─── INFORMATION SHOWN ───

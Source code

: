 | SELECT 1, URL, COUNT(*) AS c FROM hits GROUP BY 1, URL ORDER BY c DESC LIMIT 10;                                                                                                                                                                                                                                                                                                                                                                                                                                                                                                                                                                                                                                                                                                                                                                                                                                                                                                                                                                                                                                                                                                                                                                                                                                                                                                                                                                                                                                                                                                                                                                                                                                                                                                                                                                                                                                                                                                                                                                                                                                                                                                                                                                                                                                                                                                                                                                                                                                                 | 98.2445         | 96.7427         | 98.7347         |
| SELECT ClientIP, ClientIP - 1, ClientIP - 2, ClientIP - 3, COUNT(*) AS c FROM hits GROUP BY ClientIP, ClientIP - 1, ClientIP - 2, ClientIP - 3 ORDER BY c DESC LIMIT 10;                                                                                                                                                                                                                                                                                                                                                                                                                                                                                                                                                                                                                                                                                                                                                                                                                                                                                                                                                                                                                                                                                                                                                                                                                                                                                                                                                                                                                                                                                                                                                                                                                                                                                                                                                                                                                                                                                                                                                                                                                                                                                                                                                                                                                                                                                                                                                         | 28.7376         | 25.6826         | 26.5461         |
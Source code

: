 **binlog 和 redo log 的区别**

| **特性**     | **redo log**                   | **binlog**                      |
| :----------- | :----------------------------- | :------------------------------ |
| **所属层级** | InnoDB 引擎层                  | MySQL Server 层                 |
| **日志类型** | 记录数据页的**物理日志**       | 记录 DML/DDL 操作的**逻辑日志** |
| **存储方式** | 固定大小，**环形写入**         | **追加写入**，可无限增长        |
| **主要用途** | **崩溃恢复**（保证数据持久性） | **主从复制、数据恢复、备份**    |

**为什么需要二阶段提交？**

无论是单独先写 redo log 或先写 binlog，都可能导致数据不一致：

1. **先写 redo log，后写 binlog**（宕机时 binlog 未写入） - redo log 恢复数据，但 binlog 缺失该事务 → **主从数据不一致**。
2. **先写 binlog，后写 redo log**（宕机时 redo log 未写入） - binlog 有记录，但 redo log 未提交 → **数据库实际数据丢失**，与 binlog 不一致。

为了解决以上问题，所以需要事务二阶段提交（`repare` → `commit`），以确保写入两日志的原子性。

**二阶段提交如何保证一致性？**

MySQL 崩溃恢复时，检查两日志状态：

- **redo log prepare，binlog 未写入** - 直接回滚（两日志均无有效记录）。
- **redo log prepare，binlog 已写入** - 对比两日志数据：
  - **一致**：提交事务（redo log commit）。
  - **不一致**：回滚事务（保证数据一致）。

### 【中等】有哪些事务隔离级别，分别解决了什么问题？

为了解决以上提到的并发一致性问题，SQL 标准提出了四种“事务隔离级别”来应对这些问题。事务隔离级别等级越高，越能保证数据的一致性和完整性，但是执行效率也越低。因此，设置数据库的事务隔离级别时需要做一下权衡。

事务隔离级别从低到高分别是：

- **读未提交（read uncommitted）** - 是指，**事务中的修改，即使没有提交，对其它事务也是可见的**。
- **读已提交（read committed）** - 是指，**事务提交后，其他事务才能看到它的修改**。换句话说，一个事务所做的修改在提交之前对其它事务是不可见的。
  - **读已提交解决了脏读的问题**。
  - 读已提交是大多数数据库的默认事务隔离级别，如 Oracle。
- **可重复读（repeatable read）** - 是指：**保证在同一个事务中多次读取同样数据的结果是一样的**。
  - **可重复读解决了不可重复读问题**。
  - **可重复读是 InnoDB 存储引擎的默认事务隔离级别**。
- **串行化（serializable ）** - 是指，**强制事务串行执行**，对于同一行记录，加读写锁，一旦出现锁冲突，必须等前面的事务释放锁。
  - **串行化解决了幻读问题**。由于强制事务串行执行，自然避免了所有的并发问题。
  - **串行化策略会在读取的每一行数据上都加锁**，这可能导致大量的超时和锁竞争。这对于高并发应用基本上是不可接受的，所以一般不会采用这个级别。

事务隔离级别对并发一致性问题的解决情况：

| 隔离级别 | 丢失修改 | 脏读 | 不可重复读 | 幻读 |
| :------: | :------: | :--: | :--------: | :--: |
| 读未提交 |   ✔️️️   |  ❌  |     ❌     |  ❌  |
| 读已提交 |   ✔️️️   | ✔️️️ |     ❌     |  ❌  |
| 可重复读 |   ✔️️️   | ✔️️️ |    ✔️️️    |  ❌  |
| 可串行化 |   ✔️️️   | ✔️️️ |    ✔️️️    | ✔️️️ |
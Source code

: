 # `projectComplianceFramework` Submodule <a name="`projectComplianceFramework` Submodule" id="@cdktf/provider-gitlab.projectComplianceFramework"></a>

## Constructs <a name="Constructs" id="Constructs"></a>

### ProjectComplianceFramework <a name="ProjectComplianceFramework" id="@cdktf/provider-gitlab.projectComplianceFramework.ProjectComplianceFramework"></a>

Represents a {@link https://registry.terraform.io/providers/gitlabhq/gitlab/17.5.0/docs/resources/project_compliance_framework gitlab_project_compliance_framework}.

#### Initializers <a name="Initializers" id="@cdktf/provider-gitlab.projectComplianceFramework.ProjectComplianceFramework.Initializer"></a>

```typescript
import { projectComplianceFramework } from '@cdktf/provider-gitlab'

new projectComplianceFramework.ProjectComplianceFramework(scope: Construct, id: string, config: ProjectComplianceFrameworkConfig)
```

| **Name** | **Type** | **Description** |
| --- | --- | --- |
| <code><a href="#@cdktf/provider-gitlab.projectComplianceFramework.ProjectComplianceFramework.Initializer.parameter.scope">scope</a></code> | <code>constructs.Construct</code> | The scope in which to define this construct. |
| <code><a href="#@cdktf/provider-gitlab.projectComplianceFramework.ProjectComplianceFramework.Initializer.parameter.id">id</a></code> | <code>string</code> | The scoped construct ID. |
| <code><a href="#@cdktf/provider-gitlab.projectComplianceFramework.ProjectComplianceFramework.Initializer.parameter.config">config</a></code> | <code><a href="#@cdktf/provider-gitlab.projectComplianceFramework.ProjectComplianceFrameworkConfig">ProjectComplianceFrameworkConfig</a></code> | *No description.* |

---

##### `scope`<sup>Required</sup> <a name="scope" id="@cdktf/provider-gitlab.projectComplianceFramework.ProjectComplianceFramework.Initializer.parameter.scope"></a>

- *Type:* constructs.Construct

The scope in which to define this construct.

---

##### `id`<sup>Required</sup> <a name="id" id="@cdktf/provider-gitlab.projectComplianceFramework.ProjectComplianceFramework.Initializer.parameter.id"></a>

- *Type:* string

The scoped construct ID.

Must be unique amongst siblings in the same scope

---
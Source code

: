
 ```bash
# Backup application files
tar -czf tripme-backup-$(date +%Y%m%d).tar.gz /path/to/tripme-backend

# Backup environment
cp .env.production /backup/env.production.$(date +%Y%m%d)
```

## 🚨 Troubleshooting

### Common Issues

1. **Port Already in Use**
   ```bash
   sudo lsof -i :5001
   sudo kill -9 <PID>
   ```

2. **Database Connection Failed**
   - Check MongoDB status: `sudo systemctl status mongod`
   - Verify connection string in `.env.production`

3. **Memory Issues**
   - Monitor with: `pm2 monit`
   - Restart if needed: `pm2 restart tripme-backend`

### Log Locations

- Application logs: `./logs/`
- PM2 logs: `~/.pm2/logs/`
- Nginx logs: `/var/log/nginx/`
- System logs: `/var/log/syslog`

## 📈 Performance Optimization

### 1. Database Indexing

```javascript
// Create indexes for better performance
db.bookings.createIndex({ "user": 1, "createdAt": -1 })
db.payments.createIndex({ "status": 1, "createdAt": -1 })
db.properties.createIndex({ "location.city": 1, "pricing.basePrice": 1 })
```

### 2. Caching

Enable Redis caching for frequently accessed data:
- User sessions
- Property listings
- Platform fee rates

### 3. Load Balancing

───

* YOUR INSTRUCTIONS *
Copy all data exactly, start to finish.

* RESULT BELOW *
Source code

: | SELECT 1, URL, COUNT(*) AS c FROM hits GROUP BY 1, URL ORDER BY c DESC LIMIT 10;                                                                                                                                                                                                                                                                                                                                                                                                                                                                                                                                                                                                                                                                                                                                                                                                                                                                                                                                                                                                                                                                                                                                                                                                                                                                                                                                                                                                                                                                                                                                                                                                                                                                                                                                                                                                                                                                                                                                                                                                                                                                                                                                                                                                                                                                                                                                                                                                                                                 | 98.2445         | 96.7427         | 98.7347         |
| SELECT ClientIP, ClientIP - 1, ClientIP - 2, ClientIP - 3, COUNT(*) AS c FROM hits GROUP BY ClientIP, ClientIP - 1, ClientIP - 2, ClientIP - 3 ORDER BY c DESC LIMIT 10;                                                                                                                                                                                                                                                                                                                                                                                                                                                                                                                                                                                                                                                                                                                                                                                                                                                                                                                                                                                                                                                                                                                                                                                                                                                                                                                                                                                                                                                                                                                                                                                                                                                                                                                                                                                                                                                                                                                                                                                                                                                                                                                                                                                                                                                                                                                                                         | 28.7376         | 25.6826         | 26.5461         |
Source code

: **binlog 和 redo log 的区别**

| **特性**     | **redo log**                   | **binlog**                      |
| :----------- | :----------------------------- | :------------------------------ |
| **所属层级** | InnoDB 引擎层                  | MySQL Server 层                 |
| **日志类型** | 记录数据页的**物理日志**       | 记录 DML/DDL 操作的**逻辑日志** |
| **存储方式** | 固定大小，**环形写入**         | **追加写入**，可无限增长        |
| **主要用途** | **崩溃恢复**（保证数据持久性） | **主从复制、数据恢复、备份**    |

**为什么需要二阶段提交？**

无论是单独先写 redo log 或先写 binlog，都可能导致数据不一致：

1. **先写 redo log，后写 binlog**（宕机时 binlog 未写入） - redo log 恢复数据，但 binlog 缺失该事务 → **主从数据不一致**。
2. **先写 binlog，后写 redo log**（宕机时 redo log 未写入） - binlog 有记录，但 redo log 未提交 → **数据库实际数据丢失**，与 binlog 不一致。

为了解决以上问题，所以需要事务二阶段提交（`repare` → `commit`），以确保写入两日志的原子性。

**二阶段提交如何保证一致性？**

MySQL 崩溃恢复时，检查两日志状态：

- **redo log prepare，binlog 未写入** - 直接回滚（两日志均无有效记录）。
- **redo log prepare，binlog 已写入** - 对比两日志数据：
  - **一致**：提交事务（redo log commit）。
  - **不一致**：回滚事务（保证数据一致）。

### 【中等】有哪些事务隔离级别，分别解决了什么问题？

为了解决以上提到的并发一致性问题，SQL 标准提出了四种“事务隔离级别”来应对这些问题。事务隔离级别等级越高，越能保证数据的一致性和完整性，但是执行效率也越低。因此，设置数据库的事务隔离级别时需要做一下权衡。

事务隔离级别从低到高分别是：

- **读未提交（read uncommitted）** - 是指，**事务中的修改，即使没有提交，对其它事务也是可见的**。
- **读已提交（read committed）** - 是指，**事务提交后，其他事务才能看到它的修改**。换句话说，一个事务所做的修改在提交之前对其它事务是不可见的。
  - **读已提交解决了脏读的问题**。
  - 读已提交是大多数数据库的默认事务隔离级别，如 Oracle。
- **可重复读（repeatable read）** - 是指：**保证在同一个事务中多次读取同样数据的结果是一样的**。
  - **可重复读解决了不可重复读问题**。
  - **可重复读是 InnoDB 存储引擎的默认事务隔离级别**。
- **串行化（serializable ）** - 是指，**强制事务串行执行**，对于同一行记录，加读写锁，一旦出现锁冲突，必须等前面的事务释放锁。
  - **串行化解决了幻读问题**。由于强制事务串行执行，自然避免了所有的并发问题。
  - **串行化策略会在读取的每一行数据上都加锁**，这可能导致大量的超时和锁竞争。这对于高并发应用基本上是不可接受的，所以一般不会采用这个级别。

事务隔离级别对并发一致性问题的解决情况：

| 隔离级别 | 丢失修改 | 脏读 | 不可重复读 | 幻读 |
| :------: | :------: | :--: | :--------: | :--: |
| 读未提交 |   ✔️️️   |  ❌  |     ❌     |  ❌  |
| 读已提交 |   ✔️️️   | ✔️️️ |     ❌     |  ❌  |
| 可重复读 |   ✔️️️   | ✔️️️ |    ✔️️️    |  ❌  |
| 可串行化 |   ✔️️️   | ✔️️️ |    ✔️️️    | ✔️️️ |
Source code

: # `projectComplianceFramework` Submodule <a name="`projectComplianceFramework` Submodule" id="@cdktf/provider-gitlab.projectComplianceFramework"></a>

## Constructs <a name="Constructs" id="Constructs"></a>

### ProjectComplianceFramework <a name="ProjectComplianceFramework" id="@cdktf/provider-gitlab.projectComplianceFramework.ProjectComplianceFramework"></a>

Represents a {@link https://registry.terraform.io/providers/gitlabhq/gitlab/17.5.0/docs/resources/project_compliance_framework gitlab_project_compliance_framework}.

#### Initializers <a name="Initializers" id="@cdktf/provider-gitlab.projectComplianceFramework.ProjectComplianceFramework.Initializer"></a>

```typescript
import { projectComplianceFramework } from '@cdktf/provider-gitlab'

new projectComplianceFramework.ProjectComplianceFramework(scope: Construct, id: string, config: ProjectComplianceFrameworkConfig)
```

| **Name** | **Type** | **Description** |
| --- | --- | --- |
| <code><a href="#@cdktf/provider-gitlab.projectComplianceFramework.ProjectComplianceFramework.Initializer.parameter.scope">scope</a></code> | <code>constructs.Construct</code> | The scope in which to define this construct. |
| <code><a href="#@cdktf/provider-gitlab.projectComplianceFramework.ProjectComplianceFramework.Initializer.parameter.id">id</a></code> | <code>string</code> | The scoped construct ID. |
| <code><a href="#@cdktf/provider-gitlab.projectComplianceFramework.ProjectComplianceFramework.Initializer.parameter.config">config</a></code> | <code><a href="#@cdktf/provider-gitlab.projectComplianceFramework.ProjectComplianceFrameworkConfig">ProjectComplianceFrameworkConfig</a></code> | *No description.* |

---

##### `scope`<sup>Required</sup> <a name="scope" id="@cdktf/provider-gitlab.projectComplianceFramework.ProjectComplianceFramework.Initializer.parameter.scope"></a>

- *Type:* constructs.Construct

The scope in which to define this construct.

---

##### `id`<sup>Required</sup> <a name="id" id="@cdktf/provider-gitlab.projectComplianceFramework.ProjectComplianceFramework.Initializer.parameter.id"></a>

- *Type:* string

The scoped construct ID.

Must be unique amongst siblings in the same scope

---
Source code

:
 ```bash
# Backup application files
tar -czf tripme-backup-$(date +%Y%m%d).tar.gz /path/to/tripme-backend

# Backup environment
cp .env.production /backup/env.production.$(date +%Y%m%d)
```

## 🚨 Troubleshooting

### Common Issues

1. **Port Already in Use**
   ```bash
   sudo lsof -i :5001
   sudo kill -9 <PID>
   ```

2. **Database Connection Failed**
   - Check MongoDB status: `sudo systemctl status mongod`
   - Verify connection string in `.env.production`

3. **Memory Issues**
   - Monitor with: `pm2 monit`
   - Restart if needed: `pm2 restart tripme-backend`

### Log Locations

- Application logs: `./logs/`
- PM2 logs: `~/.pm2/logs/`
- Nginx logs: `/var/log/nginx/`
- System logs: `/var/log/syslog`

## 📈 Performance Optimization

### 1. Database Indexing

```javascript
// Create indexes for better performance
db.bookings.createIndex({ "user": 1, "createdAt": -1 })
db.payments.createIndex({ "status": 1, "createdAt": -1 })
db.properties.createIndex({ "location.city": 1, "pricing.basePrice": 1 })
```

### 2. Caching

Enable Redis caching for frequently accessed data:
- User sessions
- Property listings
- Platform fee rates

### 3. Load Balancing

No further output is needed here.